Aim of the task ->
Only lines containing the word "texttt" are needed; pull them out of the material.

Entries shown ->
---

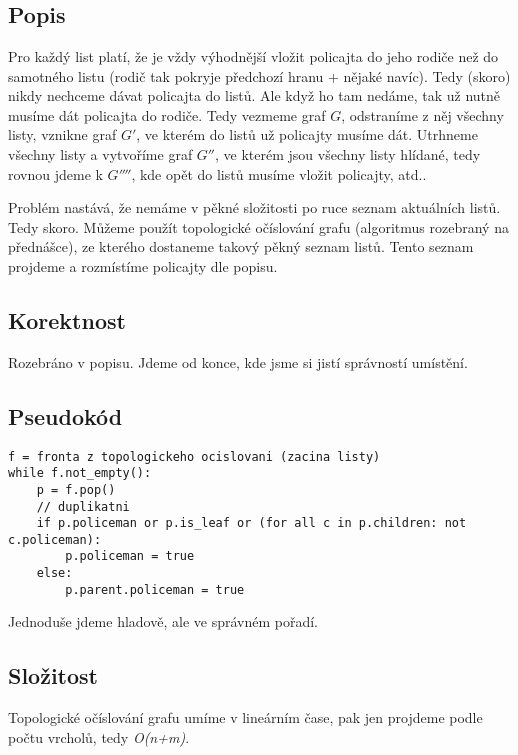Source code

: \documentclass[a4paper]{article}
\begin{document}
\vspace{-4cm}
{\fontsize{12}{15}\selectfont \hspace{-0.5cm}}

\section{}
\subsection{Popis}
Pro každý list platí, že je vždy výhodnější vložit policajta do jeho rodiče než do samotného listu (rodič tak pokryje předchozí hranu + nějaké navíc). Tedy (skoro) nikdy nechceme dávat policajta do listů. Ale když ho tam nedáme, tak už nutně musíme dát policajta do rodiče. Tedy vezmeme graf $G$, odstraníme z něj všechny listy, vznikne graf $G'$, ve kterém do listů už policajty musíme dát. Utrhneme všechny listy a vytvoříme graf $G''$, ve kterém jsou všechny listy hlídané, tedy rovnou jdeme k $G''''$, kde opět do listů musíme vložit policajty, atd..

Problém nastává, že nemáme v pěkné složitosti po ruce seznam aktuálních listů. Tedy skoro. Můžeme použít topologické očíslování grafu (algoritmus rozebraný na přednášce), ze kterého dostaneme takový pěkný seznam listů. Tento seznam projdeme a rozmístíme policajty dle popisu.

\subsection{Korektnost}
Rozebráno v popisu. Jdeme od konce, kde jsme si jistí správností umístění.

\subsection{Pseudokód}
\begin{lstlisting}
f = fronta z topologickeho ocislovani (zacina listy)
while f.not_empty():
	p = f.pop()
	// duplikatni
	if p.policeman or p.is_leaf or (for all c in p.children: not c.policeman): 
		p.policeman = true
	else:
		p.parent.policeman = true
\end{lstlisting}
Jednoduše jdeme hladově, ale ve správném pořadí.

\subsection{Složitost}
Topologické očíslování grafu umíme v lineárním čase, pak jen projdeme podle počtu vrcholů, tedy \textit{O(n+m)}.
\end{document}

---

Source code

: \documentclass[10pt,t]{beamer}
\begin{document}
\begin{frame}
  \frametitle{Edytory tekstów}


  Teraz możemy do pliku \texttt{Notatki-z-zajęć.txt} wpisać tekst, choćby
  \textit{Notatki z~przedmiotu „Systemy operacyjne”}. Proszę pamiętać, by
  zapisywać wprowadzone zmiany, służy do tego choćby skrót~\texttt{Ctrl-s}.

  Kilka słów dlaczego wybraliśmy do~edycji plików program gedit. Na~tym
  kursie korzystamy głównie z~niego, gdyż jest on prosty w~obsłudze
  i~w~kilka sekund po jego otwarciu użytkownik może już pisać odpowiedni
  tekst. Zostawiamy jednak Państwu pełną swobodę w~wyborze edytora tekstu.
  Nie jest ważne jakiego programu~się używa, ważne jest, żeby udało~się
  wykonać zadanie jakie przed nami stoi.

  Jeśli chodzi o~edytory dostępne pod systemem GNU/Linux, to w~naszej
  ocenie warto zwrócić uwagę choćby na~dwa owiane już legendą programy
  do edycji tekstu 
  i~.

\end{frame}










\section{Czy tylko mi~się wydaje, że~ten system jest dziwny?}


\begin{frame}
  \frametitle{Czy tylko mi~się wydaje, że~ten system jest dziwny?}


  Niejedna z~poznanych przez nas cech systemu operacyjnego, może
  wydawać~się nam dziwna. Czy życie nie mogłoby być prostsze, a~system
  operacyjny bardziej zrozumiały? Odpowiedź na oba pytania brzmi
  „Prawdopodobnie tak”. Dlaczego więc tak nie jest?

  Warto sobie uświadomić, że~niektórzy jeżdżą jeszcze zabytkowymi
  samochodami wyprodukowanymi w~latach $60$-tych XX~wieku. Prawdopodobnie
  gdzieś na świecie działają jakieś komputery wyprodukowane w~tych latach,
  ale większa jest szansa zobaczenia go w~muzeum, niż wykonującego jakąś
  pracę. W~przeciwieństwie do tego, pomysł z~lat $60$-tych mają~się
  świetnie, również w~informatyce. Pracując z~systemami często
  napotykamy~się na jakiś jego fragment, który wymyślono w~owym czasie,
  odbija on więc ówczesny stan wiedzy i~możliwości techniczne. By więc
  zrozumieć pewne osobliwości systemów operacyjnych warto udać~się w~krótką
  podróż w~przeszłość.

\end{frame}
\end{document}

---

Result ->
  Teraz możemy do pliku \texttt{Notatki-z-zajęć.txt} wpisać tekst, choćby
  zapisywać wprowadzone zmiany, służy do tego choćby skrót~\texttt{Ctrl-s}.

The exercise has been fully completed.